Generative Deep Learning

Generative Deep Learning

What is Generative Modeling?

Generative modeling is a branch of machine learning that involves training a model to produce new data that is similar to a given dataset

figure 1-1

We can sample from this model to create novel, realistic images of horses that did not exist in the original dataset.

One data point in the training data is called as observation.

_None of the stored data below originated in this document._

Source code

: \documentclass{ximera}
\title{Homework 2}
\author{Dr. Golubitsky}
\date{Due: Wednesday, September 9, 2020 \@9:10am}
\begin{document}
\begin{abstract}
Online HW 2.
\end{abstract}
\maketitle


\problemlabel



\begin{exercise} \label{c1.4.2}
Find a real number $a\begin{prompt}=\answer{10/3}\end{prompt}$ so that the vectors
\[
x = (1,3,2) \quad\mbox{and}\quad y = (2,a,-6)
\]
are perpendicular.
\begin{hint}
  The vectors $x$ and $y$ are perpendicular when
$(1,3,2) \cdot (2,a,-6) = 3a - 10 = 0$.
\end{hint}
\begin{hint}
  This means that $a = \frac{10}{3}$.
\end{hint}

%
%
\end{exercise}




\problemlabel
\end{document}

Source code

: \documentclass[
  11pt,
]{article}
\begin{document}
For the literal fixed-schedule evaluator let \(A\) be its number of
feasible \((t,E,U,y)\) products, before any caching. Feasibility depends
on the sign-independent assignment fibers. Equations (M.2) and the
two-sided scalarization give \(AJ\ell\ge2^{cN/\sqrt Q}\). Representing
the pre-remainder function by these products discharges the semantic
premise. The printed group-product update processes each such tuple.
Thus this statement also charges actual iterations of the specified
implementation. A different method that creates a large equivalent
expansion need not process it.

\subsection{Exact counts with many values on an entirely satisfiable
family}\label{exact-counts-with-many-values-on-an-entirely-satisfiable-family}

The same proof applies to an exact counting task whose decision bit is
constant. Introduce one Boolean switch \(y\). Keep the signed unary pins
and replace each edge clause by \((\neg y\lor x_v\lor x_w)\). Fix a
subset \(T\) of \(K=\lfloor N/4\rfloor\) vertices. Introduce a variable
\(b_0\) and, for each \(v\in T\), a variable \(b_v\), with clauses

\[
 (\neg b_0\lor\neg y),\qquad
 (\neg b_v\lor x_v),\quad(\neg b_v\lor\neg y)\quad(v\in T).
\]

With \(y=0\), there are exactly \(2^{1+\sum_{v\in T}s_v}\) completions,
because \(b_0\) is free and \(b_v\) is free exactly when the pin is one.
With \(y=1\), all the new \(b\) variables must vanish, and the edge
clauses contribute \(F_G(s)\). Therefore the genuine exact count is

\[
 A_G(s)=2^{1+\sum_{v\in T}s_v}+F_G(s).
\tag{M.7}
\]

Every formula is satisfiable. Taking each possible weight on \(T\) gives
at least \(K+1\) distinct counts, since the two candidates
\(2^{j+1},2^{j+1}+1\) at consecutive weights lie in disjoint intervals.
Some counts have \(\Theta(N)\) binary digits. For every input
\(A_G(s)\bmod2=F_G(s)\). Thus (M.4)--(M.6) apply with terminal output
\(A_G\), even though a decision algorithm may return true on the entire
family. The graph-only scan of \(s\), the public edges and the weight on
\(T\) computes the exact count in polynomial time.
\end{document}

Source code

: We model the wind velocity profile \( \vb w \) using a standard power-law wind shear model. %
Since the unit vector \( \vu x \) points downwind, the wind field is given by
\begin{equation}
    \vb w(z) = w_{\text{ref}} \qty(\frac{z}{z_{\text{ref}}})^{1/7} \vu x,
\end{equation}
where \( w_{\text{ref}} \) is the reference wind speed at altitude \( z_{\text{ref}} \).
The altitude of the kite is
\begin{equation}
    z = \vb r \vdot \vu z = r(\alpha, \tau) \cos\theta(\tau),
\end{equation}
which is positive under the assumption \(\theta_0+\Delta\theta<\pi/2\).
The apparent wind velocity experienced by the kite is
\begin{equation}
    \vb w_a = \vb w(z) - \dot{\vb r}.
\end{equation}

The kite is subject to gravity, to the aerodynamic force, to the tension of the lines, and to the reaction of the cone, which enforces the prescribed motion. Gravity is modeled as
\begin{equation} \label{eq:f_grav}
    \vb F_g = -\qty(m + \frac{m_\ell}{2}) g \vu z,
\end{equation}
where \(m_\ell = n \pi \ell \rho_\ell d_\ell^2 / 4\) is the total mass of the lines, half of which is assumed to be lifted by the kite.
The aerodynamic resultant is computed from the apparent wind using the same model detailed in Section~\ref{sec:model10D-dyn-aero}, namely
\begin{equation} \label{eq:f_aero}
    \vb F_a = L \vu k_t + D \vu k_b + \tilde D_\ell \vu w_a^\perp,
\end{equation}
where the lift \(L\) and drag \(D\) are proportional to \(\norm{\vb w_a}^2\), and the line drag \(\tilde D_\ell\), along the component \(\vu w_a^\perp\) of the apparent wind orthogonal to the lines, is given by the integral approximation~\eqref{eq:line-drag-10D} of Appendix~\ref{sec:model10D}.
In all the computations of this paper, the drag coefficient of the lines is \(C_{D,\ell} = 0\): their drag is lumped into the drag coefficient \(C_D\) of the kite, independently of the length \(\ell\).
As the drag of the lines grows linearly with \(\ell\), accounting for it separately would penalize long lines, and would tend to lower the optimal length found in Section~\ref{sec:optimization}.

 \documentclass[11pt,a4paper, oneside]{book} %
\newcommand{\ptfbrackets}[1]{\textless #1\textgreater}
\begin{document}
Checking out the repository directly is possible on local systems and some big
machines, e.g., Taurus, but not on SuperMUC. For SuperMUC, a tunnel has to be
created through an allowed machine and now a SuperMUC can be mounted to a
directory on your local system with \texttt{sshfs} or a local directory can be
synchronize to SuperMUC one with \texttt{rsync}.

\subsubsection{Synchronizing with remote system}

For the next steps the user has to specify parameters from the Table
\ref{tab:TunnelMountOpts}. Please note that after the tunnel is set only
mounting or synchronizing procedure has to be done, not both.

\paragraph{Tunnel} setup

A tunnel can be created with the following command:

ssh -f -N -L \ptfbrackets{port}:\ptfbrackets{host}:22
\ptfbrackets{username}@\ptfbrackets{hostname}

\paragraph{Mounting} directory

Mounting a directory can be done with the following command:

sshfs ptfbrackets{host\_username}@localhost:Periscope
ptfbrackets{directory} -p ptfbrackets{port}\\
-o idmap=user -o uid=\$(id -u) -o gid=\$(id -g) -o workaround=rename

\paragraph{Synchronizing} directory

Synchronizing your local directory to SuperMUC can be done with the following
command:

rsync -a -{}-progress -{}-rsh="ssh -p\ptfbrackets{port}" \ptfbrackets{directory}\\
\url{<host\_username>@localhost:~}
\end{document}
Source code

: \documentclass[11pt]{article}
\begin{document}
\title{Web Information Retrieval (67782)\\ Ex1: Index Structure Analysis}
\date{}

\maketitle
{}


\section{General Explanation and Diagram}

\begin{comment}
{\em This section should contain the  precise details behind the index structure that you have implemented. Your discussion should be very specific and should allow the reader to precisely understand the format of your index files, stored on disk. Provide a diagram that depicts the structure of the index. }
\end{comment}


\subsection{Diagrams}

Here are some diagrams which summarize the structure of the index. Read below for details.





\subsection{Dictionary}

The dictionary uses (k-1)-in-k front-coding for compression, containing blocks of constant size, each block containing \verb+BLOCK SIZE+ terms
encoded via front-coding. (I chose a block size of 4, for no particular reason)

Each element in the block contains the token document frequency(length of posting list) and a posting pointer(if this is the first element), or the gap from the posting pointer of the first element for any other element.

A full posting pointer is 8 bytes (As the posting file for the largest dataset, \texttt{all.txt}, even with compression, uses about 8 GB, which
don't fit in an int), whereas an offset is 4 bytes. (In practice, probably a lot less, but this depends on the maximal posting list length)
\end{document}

Each observation consists of many features.

A generative model must be probabilistic rather than deterministic, because we want to be able to sample many different variations of the output, rather than get the same output every time.

Generative Versus Descriminative Modeling

figure 1-2

Figure 1-2 shows the discriminative modeling process.

Generative modeling doesn’t require the dataset to be labeled because it concerns itself with generating entirely new images, rather than trying to predict a label of a given image.

Conditional Generative Models

For example, if out dataset contains different types of fruit, we could tell our generative model to specifically generate an image of an apple.

The Rise of Generative Modeling

Until recently, discriminative modeling has been the driving force behind most progress in machine learning. This is because the corresponding generative modeling problem is typically much more difficult to tackle.

However, as machine learning technologies have matured, this assumption has gradually weakened.

In the last 10 years many of the most interesting advancements in the field have come through novel applications of machine learning to generative modeling tasks.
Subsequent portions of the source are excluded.